Within the range of 4000-5500K temperature that appears white, we can break things down further:
| Temp (K) | Dominant wavelength |
|---|---|
| 4000 | 450 nm (blue tint) |
| 5000 | 550 nm (green tint) |
| 5500 | 590 nm (yellow tint) |
Here we can see that within the range of white light, there are subtle shifts in dominant wavelength that introduce tints while still looking white.
So while white has no single dominant wavelength, we can define small hue ranges for different white light temperatures.
White index and chromaticity
Another way to quantify the hue of white light is through color temperature and chromaticity coordinates on the CIE 1931 color space.
The white point, or neutral reference, is located at the center of the chart:
| x | y |
|---|---|
| 0.33 | 0.33 |
This point represents pure white light, at around 5000K temperature. Differences in temperature and tint can be plotted relative to this white point.
For example, a warm 2700K white light may have coordinates of:
| x | y |
|---|---|
| 0.4476 | 0.4074 |
While a cool 6500K white light may have coordinates of:
| x | y |
|---|---|
| 0.3127 | 0.3291 |
The x and y coordinates indicate subtle shifts in hue away from the neutral point while still appearing white. This numerical specification of chromaticity is another way to define the hue of white light.
Impact on materials and perception
As we have seen, white light can take on subtle tints while still being considered white. These small variations in hue can have an impact on how materials and objects are perceived.
Warm white light with more yellow/red content tends to make objects appear brighter and more vivid.
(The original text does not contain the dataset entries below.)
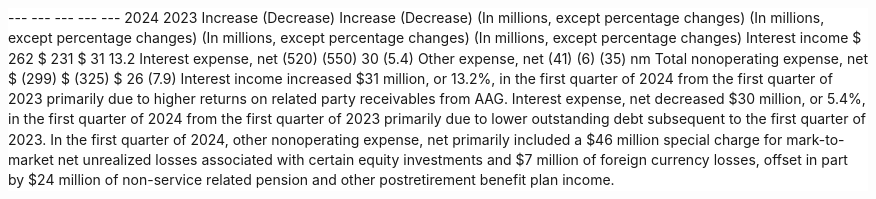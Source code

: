 <tr>
<td>---</td>
<td>---</td>
<td>---</td>
<td>---</td>
<td>---</td>
</tr>
<tr>
<td></td>
<td>2024</td>
<td>2023</td>
<td>Increase (Decrease)</td>
<td>Increase (Decrease)</td>
</tr>
<tr>
<td></td>
<td>(In millions, except percentage changes)</td>
<td>(In millions, except percentage changes)</td>
<td>(In millions, except percentage changes)</td>
<td>(In millions, except percentage changes)</td>
</tr>
<tr>
<td>Interest income</td>
<td>$ 262</td>
<td>$ 231</td>
<td>$ 31</td>
<td>13.2</td>
</tr>
<tr>
<td>Interest expense, net</td>
<td>(520)</td>
<td>(550)</td>
<td>30</td>
<td>(5.4)</td>
</tr>
<tr>
<td>Other expense, net</td>
<td>(41)</td>
<td>(6)</td>
<td>(35)</td>
<td>nm</td>
</tr>
<tr>
<td>Total nonoperating expense, net</td>
<td>$ (299)</td>
<td>$ (325)</td>
<td>$ 26</td>
<td>(7.9)</td>
</tr>
<tr>
<td>Interest income increased $31 million, or 13.2%, in the first quarter of 2024 from the first quarter of 2023 primarily due to higher returns on related party receivables from AAG. Interest expense, net decreased $30 million, or 5.4%, in the first quarter of 2024 from the first quarter of 2023 primarily due to lower outstanding debt subsequent to the first quarter of 2023.</td>
<td></td>
<td></td>
<td></td>
<td></td>
</tr>
<tr>
<td>In the first quarter of 2024, other nonoperating expense, net primarily included a $46 million special charge for mark-to-market net unrealized losses associated with certain equity investments and $7 million of foreign currency losses, offset in part by $24 million of non-service related pension and other postretirement benefit plan income.</td>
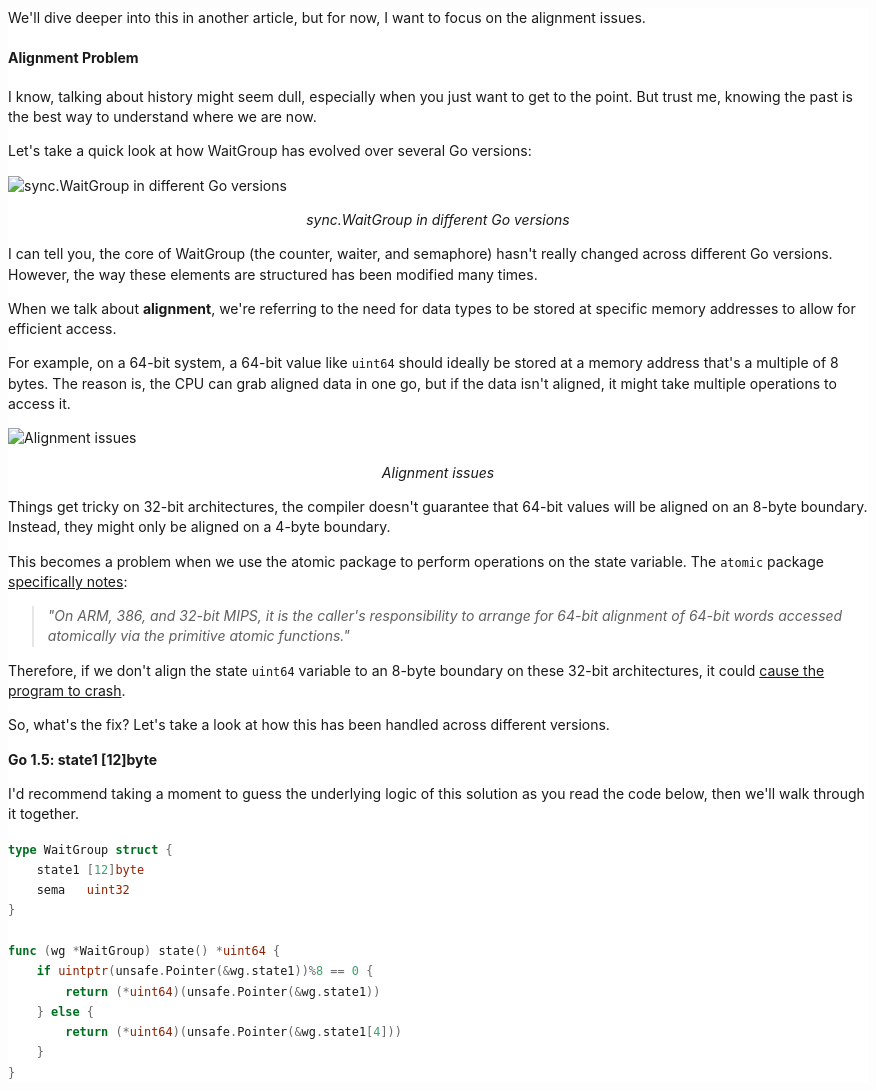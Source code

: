 We'll dive deeper into this in another article, but for now, I want to focus on the alignment issues.

#### Alignment Problem

I know, talking about history might seem dull, especially when you just want to get to the point. But trust me, knowing the past is the best way to understand where we are now.

Let's take a quick look at how WaitGroup has evolved over several Go versions:

![sync.WaitGroup in different Go versions](/blog/go-sync-waitgroup/sync-waitgroup-versions.webp)
<figcaption style="text-align: center; font-style: italic;">sync.WaitGroup in different Go versions</figcaption>

I can tell you, the core of WaitGroup (the counter, waiter, and semaphore) hasn't really changed across different Go versions. However, the way these elements are structured has been modified many times.

When we talk about **alignment**, we're referring to the need for data types to be stored at specific memory addresses to allow for efficient access.

For example, on a 64-bit system, a 64-bit value like `uint64` should ideally be stored at a memory address that's a multiple of 8 bytes. The reason is, the CPU can grab aligned data in one go, but if the data isn't aligned, it might take multiple operations to access it.

![Alignment issues](/blog/go-sync-waitgroup/sync-waitgroup-alignment.webp)
<figcaption style="text-align: center; font-style: italic;">Alignment issues</figcaption>

Things get tricky on 32-bit architectures, the compiler doesn't guarantee that 64-bit values will be aligned on an 8-byte boundary. Instead, they might only be aligned on a 4-byte boundary.

This becomes a problem when we use the atomic package to perform operations on the state variable. The `atomic` package [specifically notes](https://pkg.go.dev/sync/atomic@go1.23.0#pkg-note-BUG):

> _"On ARM, 386, and 32-bit MIPS, it is the caller's responsibility to arrange for 64-bit alignment of 64-bit words accessed atomically via the primitive atomic functions."_

Therefore, if we don't align the state `uint64` variable to an 8-byte boundary on these 32-bit architectures, it could [cause the program to crash](https://github.com/golang/go/blob/5c472132bf88cc04c85ad5f848d8a2f77f21b228/src/runtime/internal/atomic/asm_386.s#L105).

So, what's the fix? Let's take a look at how this has been handled across different versions.

**Go 1.5: state1 [12]byte**

I'd recommend taking a moment to guess the underlying logic of this solution as you read the code below, then we'll walk through it together.

```go
type WaitGroup struct {
	state1 [12]byte
	sema   uint32
}

func (wg *WaitGroup) state() *uint64 {
	if uintptr(unsafe.Pointer(&wg.state1))%8 == 0 {
		return (*uint64)(unsafe.Pointer(&wg.state1))
	} else {
		return (*uint64)(unsafe.Pointer(&wg.state1[4]))
	}
}
```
Cool white light with more blue content can make objects and materials appear cooler and more muted.
This effect is purely subjective perception – the physical properties of the objects have not changed, only the hue of the illumination. This demonstrates the subtle power of white hue on material appearance.
Natural white balance
Our eyes and brain automatically adapt to the color of the lighting environment – this is known as white balance. Over time, we learn to perceive white objects as white, regardless of the lighting conditions.
Indoors under warm, incandescent lighting, a white wall still appears white because our visual system filters out the warm, yellowish tint. Outdoors under cool blue daylight, that same wall still appears white, as the blue tint is filtered out.
This adaptation means the subtle hue shifts in different whites are often imperceptible to us. Our white balance corrects for the ambient light, preserving the constancy of object color. This allows white to take on a range of subtle hues across contexts.
True hue vs tint
This brings us to an important distinction around the hue of white – the difference between true hue and tint.
As discussed, white light can take on subtle tints based on temperature that make it appear warmer or cooler. However, these are not true hues in the sense of the spectral colors. There is no wavelength of “white” light – white is the sum of all colors.
The tints come from small imbalances in the light, not from the presence of a true spectral wavelength. So while we can measure and quantify the tint, white does not have a true hue in the same way as other colors. The tints are a side-effect of the continuous spectrum that makes up white light.
Conclusion
In summary, while white has no distinct hue, it can take on subtle tints based on the temperature and chromaticity of the light. Warm white tends to have more yellow/red tint, while cool white picks up more blue tint. These tints induce subtle perceptual effects on materials. However, white has no true hue due to containing all wavelengths – the tints are just imbalances in a complete spectrum. Our white balancing mechanisms allow white to maintain its neutrality across lighting conditions. So white does not have a hue in the strict sense, but exhibits nuanced tints depending on the source and environment.